CEVAP: Davalı *** vekili cevap dilekçesinde özetle; kusur oranlarının belirlenmesi gerektiğini, kazaya üç araç karıştığını, her ne kadar kazanın oluşumunda sigortalı araca kusur verilmişse de iki aracın çarpışmasından sonra üçüncü aracın kazaya karıştığını ve araçlara çarptığını, bu nedenle kazanın oluşumundaki kusurun yanı sıra davacının yaralanmasındaki kusurun hangi araç nedeniyle olduğunun belirlenmesi gerektiğini, üçüncü araç sürücüsü ***’in 1.04 promil alkollü olduğunu, sigorta şirketlerinin sigortalısının kusuru oranında zarardan sorumlu olduğunu, davacı tarafından kazaya karışan diğer araç sürücü ve sigortasından tazminat alınıp alınmadığı bilinmemekle dava sonunda rücu hakkı olacağından davanın …’e ve aracın sigortası olmadığı görülmekle Güvence Hesabına ihbarını talep ettiğini, davacı tarafından alınan engelli raporunda kaza ile ilişiği bulunmayan işitme kaybına da maluliyet oranı verildiğini, bu nedenle maluliyet oranı belirlenirken kazadan kaynaklı maluliyetinin tespitini talep ettiğini, davacının talep ettiği geçici iş göremezlik tazmşinatından sigorta şirkletinin sorumluluğunun olmadığını belirterek davanın reddine karar verilmesini istemiştir.

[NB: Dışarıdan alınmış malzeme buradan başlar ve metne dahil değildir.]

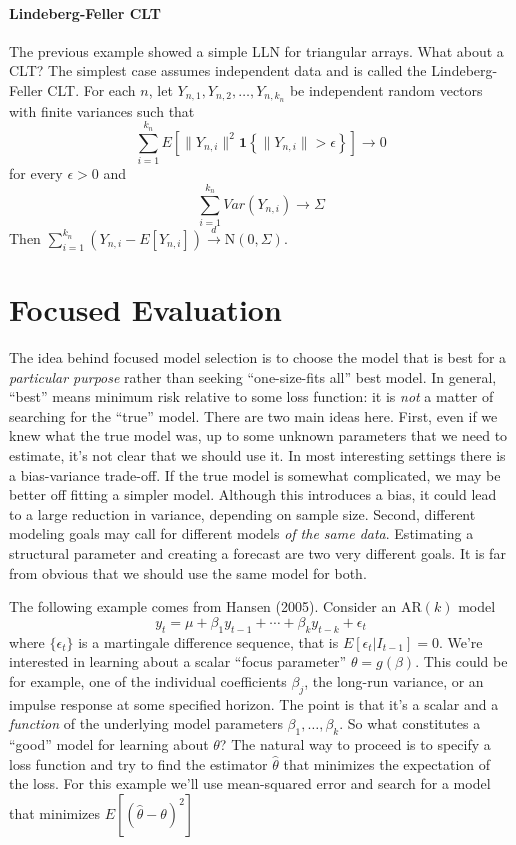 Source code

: \paragraph{Lindeberg-Feller CLT}
The previous example showed a simple LLN for triangular arrays. 
What about a CLT? 
The simplest case assumes independent data and is called the Lindeberg-Feller CLT. 
For each $n$, let $Y_{n,1}, Y_{n,2}, \hdots, Y_{n,k_n}$ be independent random vectors with finite variances such that
$$\sum_{i=1}^{k_n} E\left[ \lVert Y_{n,i} \rVert^2 \mathbf{1}\left\{ \lVert Y_{n,i} \rVert > \epsilon\right\} \right] \rightarrow 0$$
for every $\epsilon > 0$ and
$$\sum_{i=1}^{k_n} Var(Y_{n,i}) \rightarrow \Sigma$$
Then $\sum_{i=1}^{k_n} \left(Y_{n,i}-E\left[ Y_{n,i} \right]\right) \overset{d}{\rightarrow} \mbox{N}(0,\Sigma)$.



\section{Focused Evaluation}
The idea behind focused model selection is to choose the model that is best for a \emph{particular purpose} rather than seeking ``one-size-fits all'' best model. 
In general, ``best'' means minimum risk relative to some loss function: it is \emph{not} a matter of searching for the ``true'' model. 
There are two main ideas here. 
First, even if we knew what the true model was, up to some unknown parameters that we need to estimate, it's not clear that we should use it. 
In most interesting settings there is a bias-variance trade-off. 
If the true model is somewhat complicated, we may be better off fitting a simpler model. Although this introduces a bias, it could lead to a large reduction in variance, depending on sample size.
Second, different modeling goals may call for different models \emph{of the same data}.
Estimating a structural parameter and creating a forecast are two very different goals. 
It is far from obvious that we should use the same model for both.

The following example comes from Hansen (2005).
Consider an AR$(k)$ model
$$y_t = \mu + \beta_1 y_{t-1} + \cdots + \beta_k y_{t-k} + \epsilon_t$$
where $\{\epsilon_t\}$ is a martingale difference sequence, that is $E[\epsilon_t|I_{t-1}] = 0$.
We're interested in learning about a scalar ``focus parameter'' $\theta = g(\beta)$. 
This could be for example, one of the individual coefficients $\beta_j$, the long-run variance, or an impulse response at some specified horizon. 
The point is that it's a scalar and a \emph{function} of the underlying model parameters $\beta_1, \hdots, \beta_k$. So what constitutes a ``good'' model for learning about $\theta$? 
The natural way to proceed is to specify a loss function and try to find the estimator $\widehat{\theta}$ that minimizes the expectation of the loss.
For this example we'll use mean-squared error and search for a model that minimizes $E[(\widehat{\theta} - \theta)^2]$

Davalı … cevap dilekçesinde özetle; kusur oranlarının belirlenmesi gerektiğini, kazaya üç araç karıştığını, her ne kadar kazanın oluşumunda sigortalı araca kusur verilmişse de iki aracın çarpışmasından sonra üçüncü aracın kazaya karıştığını ve araçlara çarptığını, bu nedenle kazanın oluşumundaki kusurun yanı sıra davacının yaralanmasındaki kusurun hangi araç nedeniyle olduğunun belirlenmesi gerektiğini, üçüncü araç sürücüsü ***’in 1.04 promil alkollü olduğunu, Savcılık hazırlık dosyasında alınan kusur raporunun gerçeği aydınlatmadığını, kazaya karışan üçüncü araç sürücüsü yönünden araştırma yapılmadığını, davacının talep ettiği manevi tazminatın zenginleşmeye dönük olduğunu belirterek davanın reddine karar verilmesini istemiştir.
DELİLLER:
Kayseri Cumhuriyet Başsavcılığı’nın … soruşturma numaralı dosyası uyaptan celp edilmiştir.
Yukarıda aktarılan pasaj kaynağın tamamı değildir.